Top of Entries provided
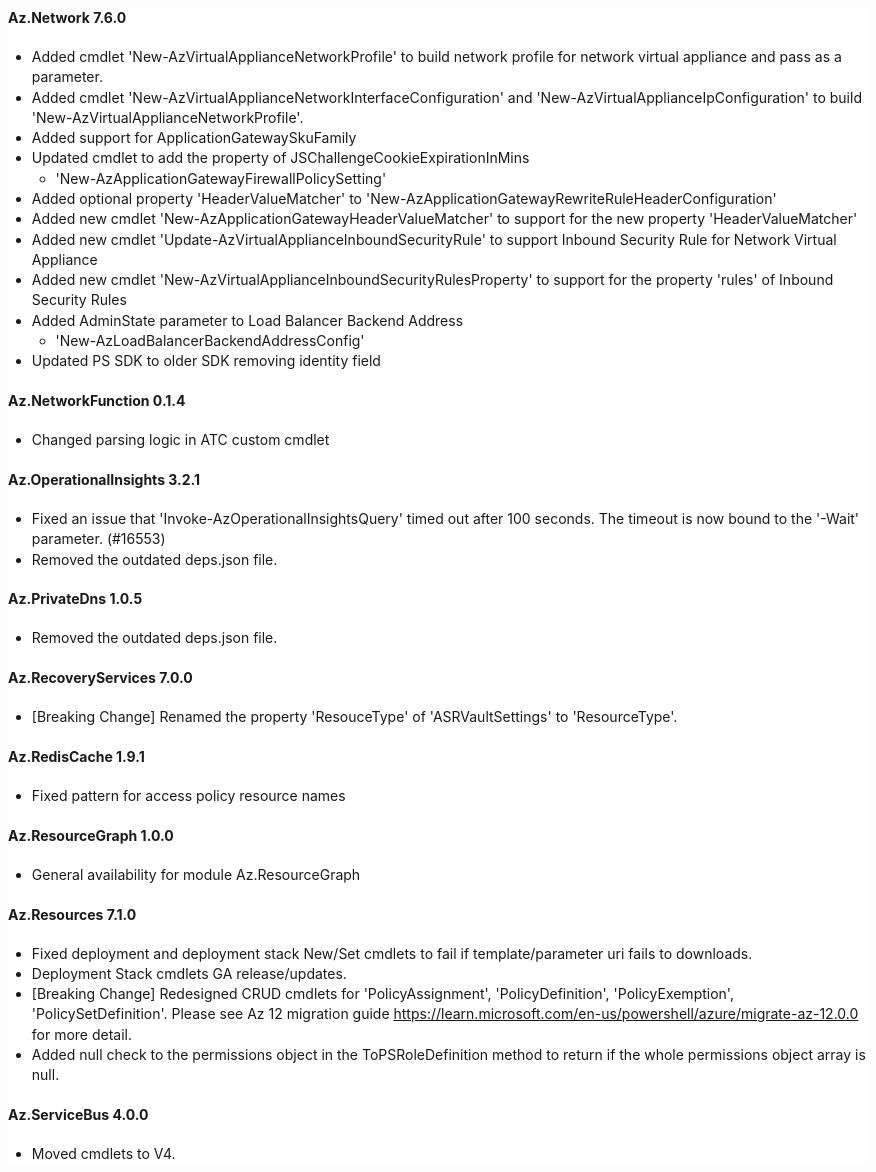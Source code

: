 #### Az.Network 7.6.0
* Added cmdlet 'New-AzVirtualApplianceNetworkProfile' to build network profile for network virtual appliance and pass as a parameter.
* Added cmdlet 'New-AzVirtualApplianceNetworkInterfaceConfiguration' and 'New-AzVirtualApplianceIpConfiguration' to build 'New-AzVirtualApplianceNetworkProfile'.
* Added support for ApplicationGatewaySkuFamily 
* Updated cmdlet to add the property of JSChallengeCookieExpirationInMins
    - 'New-AzApplicationGatewayFirewallPolicySetting'
* Added optional property 'HeaderValueMatcher' to 'New-AzApplicationGatewayRewriteRuleHeaderConfiguration'
* Added new cmdlet 'New-AzApplicationGatewayHeaderValueMatcher' to support for the new property 'HeaderValueMatcher'
* Added new cmdlet 'Update-AzVirtualApplianceInboundSecurityRule' to support Inbound Security Rule for Network Virtual Appliance
* Added new cmdlet 'New-AzVirtualApplianceInboundSecurityRulesProperty' to support for the property 'rules' of Inbound Security Rules
* Added AdminState parameter to Load Balancer Backend Address
    - 'New-AzLoadBalancerBackendAddressConfig'
* Updated PS SDK to older SDK removing identity field

#### Az.NetworkFunction 0.1.4
* Changed parsing logic in ATC custom cmdlet

#### Az.OperationalInsights 3.2.1
* Fixed an issue that 'Invoke-AzOperationalInsightsQuery' timed out after 100 seconds. The timeout is now bound to the '-Wait' parameter. (#16553)
* Removed the outdated deps.json file.

#### Az.PrivateDns 1.0.5
* Removed the outdated deps.json file.

#### Az.RecoveryServices 7.0.0
* [Breaking Change] Renamed the property 'ResouceType' of 'ASRVaultSettings' to 'ResourceType'. 

#### Az.RedisCache 1.9.1
* Fixed pattern for access policy resource names

#### Az.ResourceGraph 1.0.0
* General availability for module Az.ResourceGraph

#### Az.Resources 7.1.0
* Fixed deployment and deployment stack New/Set cmdlets to fail if template/parameter uri fails to downloads.
* Deployment Stack cmdlets GA release/updates.
* [Breaking Change] Redesigned CRUD cmdlets for 'PolicyAssignment', 'PolicyDefinition', 'PolicyExemption', 'PolicySetDefinition'. Please see Az 12 migration guide https://learn.microsoft.com/en-us/powershell/azure/migrate-az-12.0.0 for more detail.
* Added null check to the permissions object in the ToPSRoleDefinition method to return if the whole permissions object array is null.

#### Az.ServiceBus 4.0.0
* Moved cmdlets to V4.
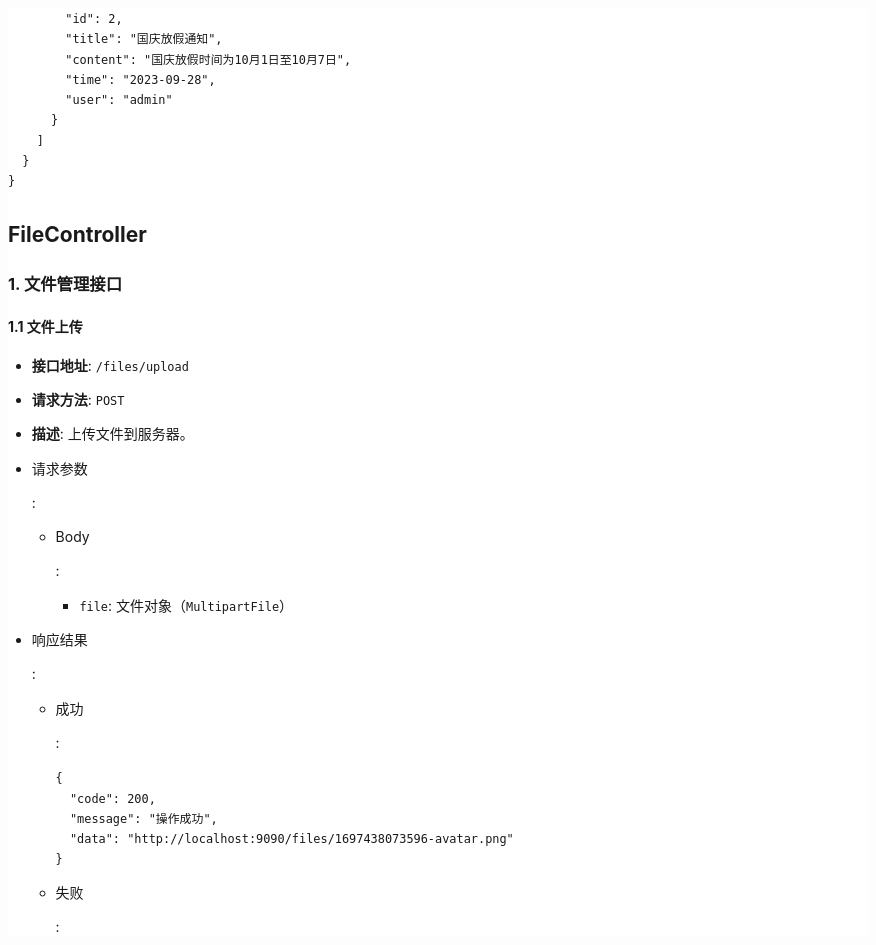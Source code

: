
   ```
          "id": 2,
          "title": "国庆放假通知",
          "content": "国庆放假时间为10月1日至10月7日",
          "time": "2023-09-28",
          "user": "admin"
        }
      ]
    }
  }
  ```





## FileController

### **1. 文件管理接口**

#### **1.1 文件上传**

- **接口地址**: `/files/upload`

- **请求方法**: `POST`

- **描述**: 上传文件到服务器。

- 请求参数

  :

  - Body

    :

    - `file`: 文件对象（`MultipartFile`）

- 响应结果

  :

  - 成功

    :

    <JSON>

    

    ```
    {
      "code": 200,
      "message": "操作成功",
      "data": "http://localhost:9090/files/1697438073596-avatar.png"
    }
    ```

  - 失败

    :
Bottom of Entries provided
> Your assignment:
Among the entries above, how many lines hold the string "build"? Respond with nothing but the number.

> Response to the exercise:
2